Obama Administration to People Needing Bone Marrow Transplants: Drop Dead

In December, a federal appeals court ruled in Flynn v. Holder that the National Organ Transplant Act of 1984 (NOTA) does not forbid compensation for the majority of “bone marrow donors.” That was great news for patients needing bone marrow transplants: As CEI’s Greg Conko noted earlier, the court’s ruling clarified that it is legal for approximately 70 percent of donors to be paid for their life-saving contribution, compensation that is essential because around 3,000 Americans die every year waiting for a marrow transplant because an appropriate match cannot be found. Only compensation provides an incentive for additional donors to come forward and contribute their life-saving cells.

I put “bone marrow donors” in quotes, because the majority of “marrow donations” are not actually donations of marrow at all. Instead, peripheral blood stem cells are isolated from circulating blood, and those stem cells develop into bone marrow in the new patient. That procedure is not covered by the plain language of the NOTA statute, which only bans sales of organs and organ parts, not blood parts.

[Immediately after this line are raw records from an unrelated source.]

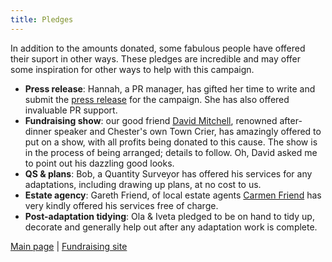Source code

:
 ```yaml
---
title: Pledges
---
```


In addition to the amounts donated, some fabulous people have offered their
suport in other ways. These pledges are incredible and may offer some
inspiration for other ways to help with this campaign.

* **Press release**: Hannah, a PR manager, has gifted her time to write and
  submit the [press release](press) for the campaign. She has also offered
  invaluable PR support.
* **Fundraising show**: our good friend
  <a href="https://chestertowncriers.com/profile-david-mitchell/" target="_blank">David Mitchell</a>,
  renowned after-dinner speaker and Chester's own Town Crier, has amazingly
  offered to put on a show, with all profits being donated to this cause. The
  show is in the process of being arranged; details to follow. Oh, David asked
  me to point out his dazzling good looks.
* **QS &amp; plans**: Bob, a Quantity Surveyor has offered his services for any
  adaptations, including drawing up plans, at no cost to us.
* **Estate agency**: Gareth Friend, of local estate agents [Carmen Friend](https://www.carmanfriend.com/)
  has very kindly offered his services free of charge.
* **Post-adaptation tidying**: Ola & Iveta pledged to be on hand to tidy up,
  decorate and generally help out after any adaptation work is complete.

[Main page](/) | [Fundraising site](https://www.gofundme.com/f/a-home-for-mo)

Now, the Obama administration is asking the appeals court to vacate its ruling allowing donors to be compensated, and to rehear the case en banc. It argues that whatever the text of the NOTA statute may say, its reach should be judicially extended beyond organs to peripheral blood stem cells, in order to guard against the evil of “market forces”:

The Obama administration has asked a federal appeals court to reconsider its decision last month to allow compensation to people donating bone marrow cells harvested from their bloodstreams.

In a petition for rehearing by the full U.S. 9th Circuit Court of Appeals, Atty. Gen. Eric H. Holder Jr. argued that the court ignored the intent of Congress to shield all organ sales from “market forces” when a three-judge panel ruled unanimously on Dec. 1 that marrow cells collected from blood aren’t covered by the 1984 National Organ Transplant Act.

But there is no legal prohibition against “market forces” as applied to human cells, however much the Obama administration may hate “market forces.” Everyone acknowledges that it is perfectly legal to pay for human blood, semen, and ova donations, which NOTA does not treat as  organs. The Institute for Justice cogently argued that peripheral blood stem cells are more analogous to donating blood than bone marrow. And the Ninth Circuit agreed. For purposes of the Act, the appeals court concluded, peripheral blood stem cells should be considered blood parts, not organ parts. It “said bone marrow cells filtered from the donor’s bloodstream were blood parts, which can be sold legally, not organ parts covered by the 1984 ban. That law was enacted when bone marrow donation involved a surgical extraction through needles inserted into the spongy marrow in hip bones — a painful procedure legislators feared would be disproportionately endured by the poor if financial inducement were allowed.”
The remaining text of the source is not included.